Su questo punto, ci sono ancora argomenti validi. Quello che tuttavia vorrei dire è che la Fed in questo caso dovrebbe bilanciare i rischi. L’inflazione è ben al di sotto dell’obbiettivo – e ci sono buone ragioni per credere che l’obbiettivo sia troppo basso. Ci sono anche buone ragioni per credere che un perdurante elevata disoccupazione lasci cicatrici durature nell’economia. Perché non attendere la prova che l’economia si stia effettivamente avvicinando alla sua potenzialità prima di fare qualcosa che potrebbe essere interpretato come restrittivo?
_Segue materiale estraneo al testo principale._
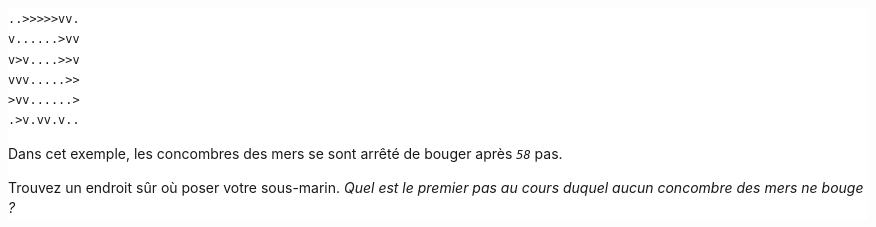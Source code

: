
 ```cucumbersMulti
..>>>>>vv.
v......>vv
v>v....>>v
vvv.....>>
>vv......>
.>v.vv.v..
```

Dans cet exemple, les concombres des mers se sont arrêté de bouger après *`58`* pas.

Trouvez un endroit sûr où poser votre sous-marin. *Quel est le premier pas au cours duquel aucun concombre des mers ne bouge ?*
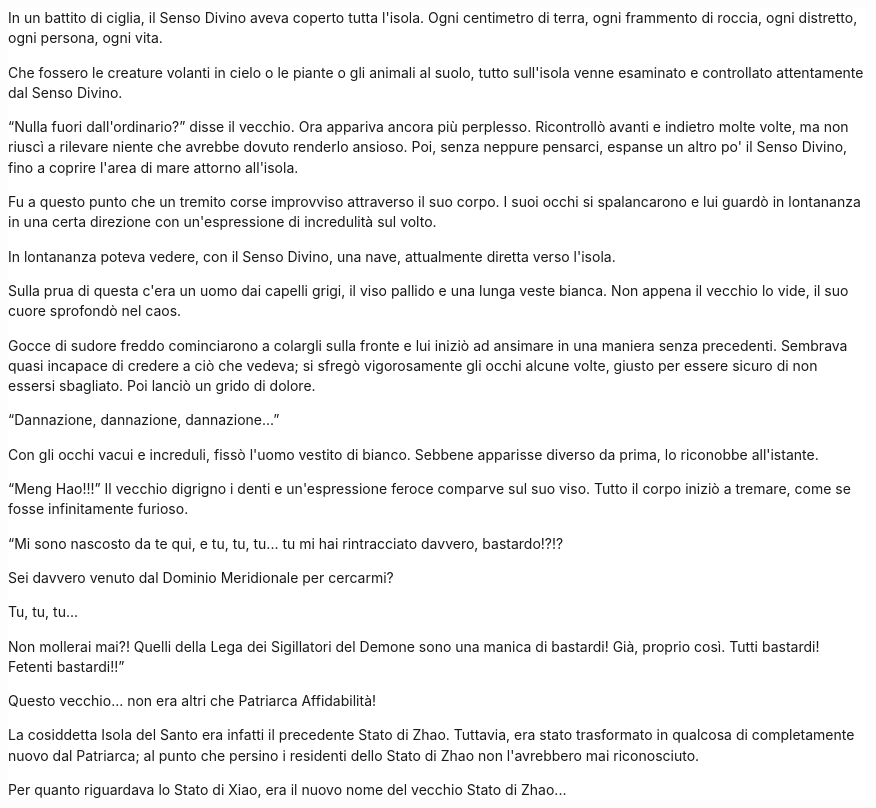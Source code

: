 
In un battito di ciglia, il Senso Divino aveva coperto tutta l'isola. Ogni centimetro di terra, ogni frammento di roccia, ogni distretto, ogni persona, ogni vita.


Che fossero le creature volanti in cielo o le piante o gli animali al suolo, tutto sull'isola venne esaminato e controllato attentamente dal Senso Divino.


“Nulla fuori dall'ordinario?” disse il vecchio. Ora appariva ancora più perplesso. Ricontrollò avanti e indietro molte volte, ma non riuscì a rilevare niente che avrebbe dovuto renderlo ansioso. Poi, senza neppure pensarci, espanse un altro po' il Senso Divino, fino a coprire l'area di mare attorno all'isola.


Fu a questo punto che un tremito corse improvviso attraverso il suo corpo. I suoi occhi si spalancarono e lui guardò in lontananza in una certa direzione con un'espressione di incredulità sul volto.


In lontananza poteva vedere, con il Senso Divino, una nave, attualmente diretta verso l'isola.


Sulla prua di questa c'era un uomo dai capelli grigi, il viso pallido e una lunga veste bianca. Non appena il vecchio lo vide, il suo cuore sprofondò nel caos.


Gocce di sudore freddo cominciarono a colargli sulla fronte e lui iniziò ad ansimare in una maniera senza precedenti. Sembrava quasi incapace di credere a ciò che vedeva; si sfregò vigorosamente gli occhi alcune volte, giusto per essere sicuro di non essersi sbagliato. Poi lanciò un grido di dolore.


“Dannazione, dannazione, dannazione...”


Con gli occhi vacui e increduli, fissò l'uomo vestito di bianco. Sebbene apparisse diverso da prima, lo riconobbe all'istante.


“Meng Hao!!!” Il vecchio digrigno i denti e un'espressione feroce comparve sul suo viso. Tutto il corpo iniziò a tremare, come se fosse infinitamente furioso.


“Mi sono nascosto da te qui, e tu, tu, tu... tu mi hai rintracciato davvero, bastardo!?!?


Sei davvero venuto dal Dominio Meridionale per cercarmi?


Tu, tu, tu...


Non mollerai mai?! Quelli della Lega dei Sigillatori del Demone sono una manica di bastardi! Già, proprio così. Tutti bastardi! Fetenti bastardi!!”


Questo vecchio... non era altri che Patriarca Affidabilità!


La cosiddetta Isola del Santo era infatti il precedente Stato di Zhao. Tuttavia, era stato trasformato in qualcosa di completamente nuovo dal Patriarca; al punto che persino i residenti dello Stato di Zhao non l'avrebbero mai riconosciuto.


Per quanto riguardava lo Stato di Xiao, era il nuovo nome del vecchio Stato di Zhao...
[1] Per “forward guidance” si intende l’indicazione, da parte di una banca centrale, di come saranno modificati i tassi di interesse in futuro. La Bce l’ha introdotta per la prima volta il 4 luglio: con questa svolta, che finora affidava le indicazioni a una sorta di linguaggio in codice per addetti ai lavori, ha reso la comunicazione esplicita, sul modello di quanto fa abitualmente la Federal Reserve. Analoga svolta è arrivata dalla Bank of England …. L’obiettivo delle banche centrali è di indirizzare i tassi di mercato nel momento in cui quelli ufficiali sono già vicini allo zero (Sole 24Ore). .

[2] Il “tasso di partecipazione della forza lavoro” , o anche la “partecipazione della forza lavoro”, misura, secondo la definizione di Investopedia, la ‘porzione attiva’ di una forza lavoro nell’economia di un paese. Esso si riferisce dunque alle persone che sono occupate o che attivamente stanno cercando lavoro. Quando tale dato si abbassa, può dipendere per l’appunto dal fatto che la mancanza di posti di lavoro scoraggia i disoccupati anche dal cercarli.

Preferiamo tradurre con “tasso di partecipazione” anziché “partecipazione della forza lavoro”, perché in italiano dà un’idea più rapida di un concetto connesso con un misurazione economica e non con qualcosa d’altro.

[3] Per “principale età lavorativa” si intende, come si vede nel diagramma, l’età che va dai 25 ai 54 anni.

[4] Nel senso che grosso modo gli anni dal 2008 al 2013 proseguono una tendenza annunciata nel periodo precedente, e visibile nella leggere linea celeste che attraversa l’intero periodo.